Read the records beneath this task and copy every line that contains the string "array".

RECORDS FOR THIS TASK: Begin

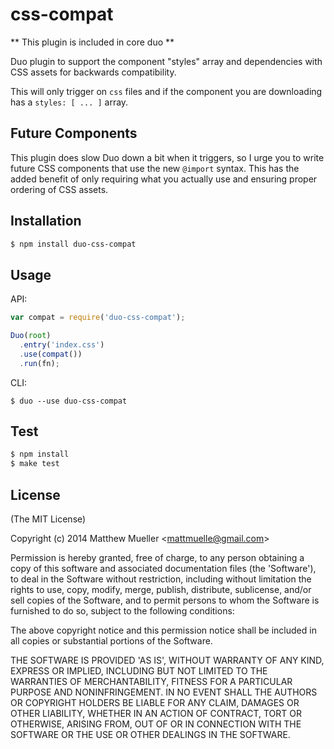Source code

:
# css-compat

  ** This plugin is included in core duo **

  Duo plugin to support the component "styles" array and dependencies with CSS assets for backwards compatibility.

  This will only trigger on `css` files and if the component you are downloading has a `styles: [ ... ]` array.

## Future Components

  This plugin does slow Duo down a bit when it triggers, so I urge you to write future CSS components that use the new `@import` syntax. This has the added benefit of only requiring what you actually use and ensuring proper ordering of CSS assets.

## Installation

```bash
$ npm install duo-css-compat
```

## Usage

API:

```js
var compat = require('duo-css-compat');

Duo(root)
  .entry('index.css')
  .use(compat())
  .run(fn);
```

CLI:

```
$ duo --use duo-css-compat
```

## Test

```bash
$ npm install
$ make test
```

## License

(The MIT License)

Copyright (c) 2014 Matthew Mueller &lt;mattmuelle@gmail.com&gt;

Permission is hereby granted, free of charge, to any person obtaining
a copy of this software and associated documentation files (the
'Software'), to deal in the Software without restriction, including
without limitation the rights to use, copy, modify, merge, publish,
distribute, sublicense, and/or sell copies of the Software, and to
permit persons to whom the Software is furnished to do so, subject to
the following conditions:

The above copyright notice and this permission notice shall be
included in all copies or substantial portions of the Software.

THE SOFTWARE IS PROVIDED 'AS IS', WITHOUT WARRANTY OF ANY KIND,
EXPRESS OR IMPLIED, INCLUDING BUT NOT LIMITED TO THE WARRANTIES OF
MERCHANTABILITY, FITNESS FOR A PARTICULAR PURPOSE AND NONINFRINGEMENT.
IN NO EVENT SHALL THE AUTHORS OR COPYRIGHT HOLDERS BE LIABLE FOR ANY
CLAIM, DAMAGES OR OTHER LIABILITY, WHETHER IN AN ACTION OF CONTRACT,
TORT OR OTHERWISE, ARISING FROM, OUT OF OR IN CONNECTION WITH THE
SOFTWARE OR THE USE OR OTHER DEALINGS IN THE SOFTWARE.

RECORDS FOR THIS TASK: End

**RESULT OF THE TASK:**
  Duo plugin to support the component "styles" array and dependencies with CSS assets for backwards compatibility.
  This will only trigger on `css` files and if the component you are downloading has a `styles: [ ... ]` array.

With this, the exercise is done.